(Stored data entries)
----------

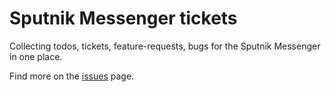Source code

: # Sputnik Messenger tickets

Collecting todos, tickets, feature-requests, bugs for the Sputnik Messenger in one place.

Find more on the [issues](https://github.com/sputnik-messenger/sputnik-messenger-tickets/issues) page.
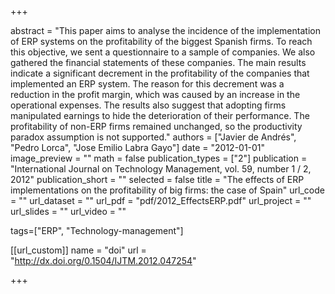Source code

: +++

abstract = "This paper aims to analyse the incidence of the implementation of ERP systems on the profitability of the biggest Spanish firms. To reach this objective, we sent a questionnaire to a sample of companies. We also gathered the financial statements of these companies. The main results indicate a significant decrement in the profitability of the companies that implemented an ERP system. The reason for this decrement was a reduction in the profit margin, which was caused by an increase in the operational expenses. The results also suggest that adopting firms manipulated earnings to hide the deterioration of their performance. The profitability of non-ERP firms remained unchanged, so the productivity paradox assumption is not supported." 
authors = ["Javier de Andrés", "Pedro Lorca", "Jose Emilio Labra Gayo"]
date = "2012-01-01"
image_preview = ""
math = false
publication_types = ["2"]
publication = "International Journal on Technology Management, vol. 59, number 1 / 2, 2012"
publication_short = ""
selected = false
title = "The effects of ERP implementations on the profitability of big firms: the case of Spain"
url_code = ""
url_dataset = ""
url_pdf = "pdf/2012_EffectsERP.pdf"
url_project = ""
url_slides = ""
url_video = ""

tags=["ERP", "Technology-management"]

[[url_custom]]
name = "doi"
url = "http://dx.doi.org/0.1504/IJTM.2012.047254"


+++



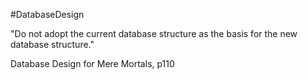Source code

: #DatabaseDesign

"Do not adopt the current database structure as the basis for the new database structure."

Database Design for Mere Mortals, p110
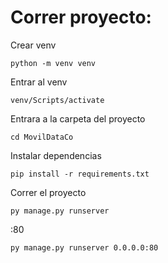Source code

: 
# Correr proyecto:

Crear venv

    python -m venv venv

Entrar al venv

    venv/Scripts/activate

Entrara a la carpeta del proyecto

    cd MovilDataCo

Instalar dependencias

    pip install -r requirements.txt

Correr el proyecto

    py manage.py runserver

:80

    py manage.py runserver 0.0.0.0:80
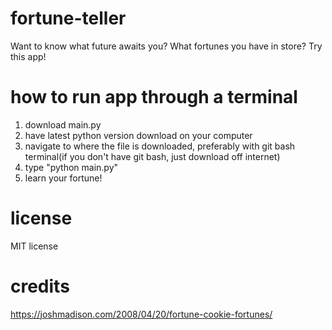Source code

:# fortune-teller
Want to know what future awaits you? What fortunes you have in store? Try this app!

# how to run app through a terminal
1. download main.py
2. have latest python version download on your computer
3. navigate to where the file is downloaded, preferably with git bash terminal(if you don't have git bash, just download off internet)
4. type "python main.py"
5. learn your fortune!

# license
MIT license


# credits
https://joshmadison.com/2008/04/20/fortune-cookie-fortunes/
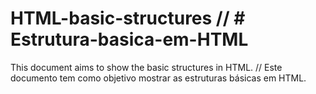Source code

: # HTML-basic-structures // # Estrutura-basica-em-HTML
This document aims to show the basic structures in HTML.
//
Este documento tem como objetivo mostrar as estruturas básicas em HTML.
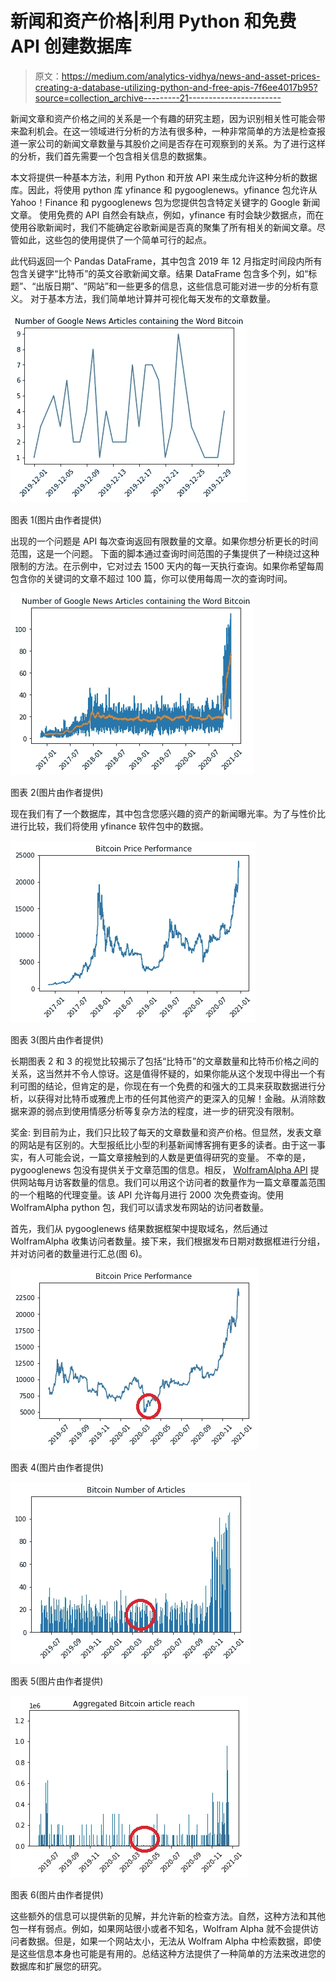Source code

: # 新闻和资产价格|利用 Python 和免费 API 创建数据库

> 原文：<https://medium.com/analytics-vidhya/news-and-asset-prices-creating-a-database-utilizing-python-and-free-apis-7f6ee4017b95?source=collection_archive---------21----------------------->

新闻文章和资产价格之间的关系是一个有趣的研究主题，因为识别相关性可能会带来盈利机会。在这一领域进行分析的方法有很多种，一种非常简单的方法是检查报道一家公司的新闻文章数量与其股价之间是否存在可观察到的关系。为了进行这样的分析，我们首先需要一个包含相关信息的数据集。

本文将提供一种基本方法，利用 Python 和开放 API 来生成允许这种分析的数据库。因此，将使用 python 库 yfinance 和 pygooglenews。yfinance 包允许从 Yahoo！Finance 和 pygooglenews 包为您提供包含特定关键字的 Google 新闻文章。
使用免费的 API 自然会有缺点，例如，yfinance 有时会缺少数据点，而在使用谷歌新闻时，我们不能确定谷歌新闻是否真的聚集了所有相关的新闻文章。尽管如此，这些包的使用提供了一个简单可行的起点。

此代码返回一个 Pandas DataFrame，其中包含 2019 年 12 月指定时间段内所有包含关键字“比特币”的英文谷歌新闻文章。结果 DataFrame 包含多个列，如“标题”、“出版日期”、“网站”和一些更多的信息，这些信息可能对进一步的分析有意义。
对于基本方法，我们简单地计算并可视化每天发布的文章数量。

![](img/aa05ad91a9dae6d764df38c9f156818e.png)

图表 1(图片由作者提供)

出现的一个问题是 API 每次查询返回有限数量的文章。如果你想分析更长的时间范围，这是一个问题。
下面的脚本通过查询时间范围的子集提供了一种绕过这种限制的方法。在示例中，它对过去 1500 天内的每一天执行查询。如果你希望每周包含你的关键词的文章不超过 100 篇，你可以使用每周一次的查询时间。

![](img/8ab3bbcfb5f7098d644bc3026facfb21.png)

图表 2(图片由作者提供)

现在我们有了一个数据库，其中包含您感兴趣的资产的新闻曝光率。为了与性价比进行比较，我们将使用 yfinance 软件包中的数据。

![](img/b6f98c29cd5836876c509ad0cf5a1d8d.png)

图表 3(图片由作者提供)

长期图表 2 和 3 的视觉比较揭示了包括“比特币”的文章数量和比特币价格之间的关系，这当然并不令人惊讶。这是值得怀疑的，如果你能从这个发现中得出一个有利可图的结论，但肯定的是，你现在有一个免费的和强大的工具来获取数据进行分析，以获得对比特币或雅虎上市的任何其他资产的更深入的见解！金融。从消除数据来源的弱点到使用情感分析等复杂方法的程度，进一步的研究没有限制。

奖金:
到目前为止，我们只比较了每天的文章数量和资产价格。但显然，发表文章的网站是有区别的。大型报纸比小型的利基新闻博客拥有更多的读者。由于这一事实，有人可能会说，一篇文章接触到的人数是更值得研究的变量。
不幸的是，pygooglenews 包没有提供关于文章范围的信息。相反， [WolframAlpha API](https://products.wolframalpha.com/api/) 提供网站每月访客数量的信息。我们可以用这个访问者的数量作为一篇文章覆盖范围的一个粗略的代理变量。该 API 允许每月进行 2000 次免费查询。使用 WolframAlpha python 包，我们可以请求发布网站的访问者数量。

首先，我们从 pygooglenews 结果数据框架中提取域名，然后通过 WolframAlpha 收集访问者数量。接下来，我们根据发布日期对数据框进行分组，并对访问者的数量进行汇总(图 6)。

![](img/c01e95368a0efdb0b1e8f243a4089673.png)

图表 4(图片由作者提供)

![](img/6f74703e1622e3fa7d390f53fa077115.png)

图表 5(图片由作者提供)

![](img/00aa364a5bf56f2fddcf9518361d48b5.png)

图表 6(图片由作者提供)

这些额外的信息可以提供新的见解，并允许新的检查方法。自然，这种方法和其他包一样有弱点。例如，如果网站很小或者不知名，Wolfram Alpha 就不会提供访问者数据。但是，如果一个网站太小，无法从 Wolfram Alpha 中检索数据，即使是这些信息本身也可能是有用的。总结这种方法提供了一种简单的方法来改进您的数据库和扩展您的研究。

----------

| Task directions |
Those lines of the records that contain the string "proyecto" should be identified and copied.

| Result |
# Correr proyecto:
Entrara a la carpeta del proyecto
Correr el proyecto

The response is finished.